今回は宮城県柴田郡川崎町にある青根温泉 岡崎旅館に泊まってきました。
この旅館自体の存在はずっと前から知っていたのですが、せっかく温泉旅館に泊まるのであれば寒い時期の方がいいと考えて雪降る12月に向かうことに決めました。振り返ってみれば旅館がもつ歴史や構造、そして冬の温泉旅館の広い館内を一人で過ごすという体験。それらすべてが感慨深いものになりました。
岡崎旅館の概要と歴史
まずは旅館の概要と歴史について。
- 同じく宮城県柴田郡に属する村田町出身の初代が当初近くにある不忘閣で番頭をされていて、故郷の村田町に戻らずに明治中期からこの地で宿泊業を始めたのがはじまり。
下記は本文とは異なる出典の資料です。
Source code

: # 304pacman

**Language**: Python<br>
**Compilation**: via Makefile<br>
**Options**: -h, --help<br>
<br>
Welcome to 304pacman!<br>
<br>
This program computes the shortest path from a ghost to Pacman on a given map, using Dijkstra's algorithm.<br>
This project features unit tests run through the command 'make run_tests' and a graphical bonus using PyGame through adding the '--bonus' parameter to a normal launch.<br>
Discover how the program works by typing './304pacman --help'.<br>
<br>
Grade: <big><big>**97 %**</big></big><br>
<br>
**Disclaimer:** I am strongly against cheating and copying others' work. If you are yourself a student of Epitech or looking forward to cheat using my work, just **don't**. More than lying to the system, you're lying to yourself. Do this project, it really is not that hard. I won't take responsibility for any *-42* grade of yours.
不忘閣が本家・こちらが分家扱いで当初は「不忘館岡崎旅館」という名前だったが、両者を混同する客が多くて予約等のトラブルが相次いだため「岡崎旅館」に改名して今に至る。
- 現在2024年12月の時点で3代目となる90歳の女将さんが一人で運営している。昔は一泊三食で6000円(!)という価格で提供していたが、現在は素泊まりのみでの営業。階段を上るのがつらいとのことで宿泊者が泊まる2階の部屋まで自分のみで行くことになる。
- 女将さんの孫は東急ホテルで修行してから出戻り、以前はここ岡崎旅館で板前をやっていた。今は仙台で日本料理のお店を営業している。
次に建物の構造について。
館内図や登録有形文化財登録証では本館と別館の名称が逆に記載されているが、歴史的な背景から、本記事では正面玄関がある棟を本館、営業を辞めた手前の棟を別館と呼称します。(女将さんも私と同じ認識でした)
- 岡崎旅館の建物は建物2階の廊下&格子窓が見事な正面の本館と、その左横に長く伸びる湯治棟、そして本館奥にある現在の宿泊棟の3つから構成される。本館と宿泊棟は渡り廊下で繋がっているが館内を歩く分にはシームレスに繋がっているため自然に行き来可能。なお近年になって道路を挟んで手前側に別館が建てられたが、コロナ禍のタイミングで色々あって営業を辞めた。
- それぞれの建物の歴史は以下の通り。別館を含めていずれも宿泊者の増加に伴って順に増築されたもので、湯治棟の建物自体は創業前から存在した(元旅館で、借金を初代が肩代わりして営業開始した)。
- 湯治棟:明治初期の建築。
- 玄関がある本館1階及び2階:昭和元年(1926年)の建築。
- 今回泊まった宿泊棟:一番新しくて昭和40年(1965年)の建築。
- 湯治棟は使われなくなってからの年月が長いため荒れていたが、今年2024年8月に女将さんが湯治棟をきれいに清掃して見学しやすいようにした。散策中にやけに綺麗だと感じたのはそのためで、とても見学しやすかったため感謝です。
- 本館と湯治棟が登録有形文化財に指定されており貴重。なお宿泊棟については東京都庁を設計した人(丹下健三氏)が設計している。
長々と書きましたが、現代において「複数の棟が連結されている」「明治時代~大正時代の建築」「現役の旅館」という要素が一つの建物で見られるのは非常に貴重です。古い旅館における自分が好きな要素がすべて揃っており、館内の散策がこれほど楽しいと感じたのは初めてかもしれないレベル。
外観
投宿前に、まずは外観から確認していきます。




交通量が多い国道457号から道を一本入り、ひっそりとした路地を進んでいった先に岡崎旅館はあります。
最初に正面に見えるのが木造建築を全面に押し出した本館で、その外観は唯一無二のもの。ここから眺めているだけでも木枠のガラス戸に加えて欄干がそのまま残されており、古い建物でよく見られる周り廊下(建物外周部に廊下が面していて客室はその内側に位置する)であることが分かりました。



本館の左横に伸びているのが湯治棟です。
最初はここも岡崎旅館の一部だということに気が付かず、館内散策中にアクセスできることを知って驚きました。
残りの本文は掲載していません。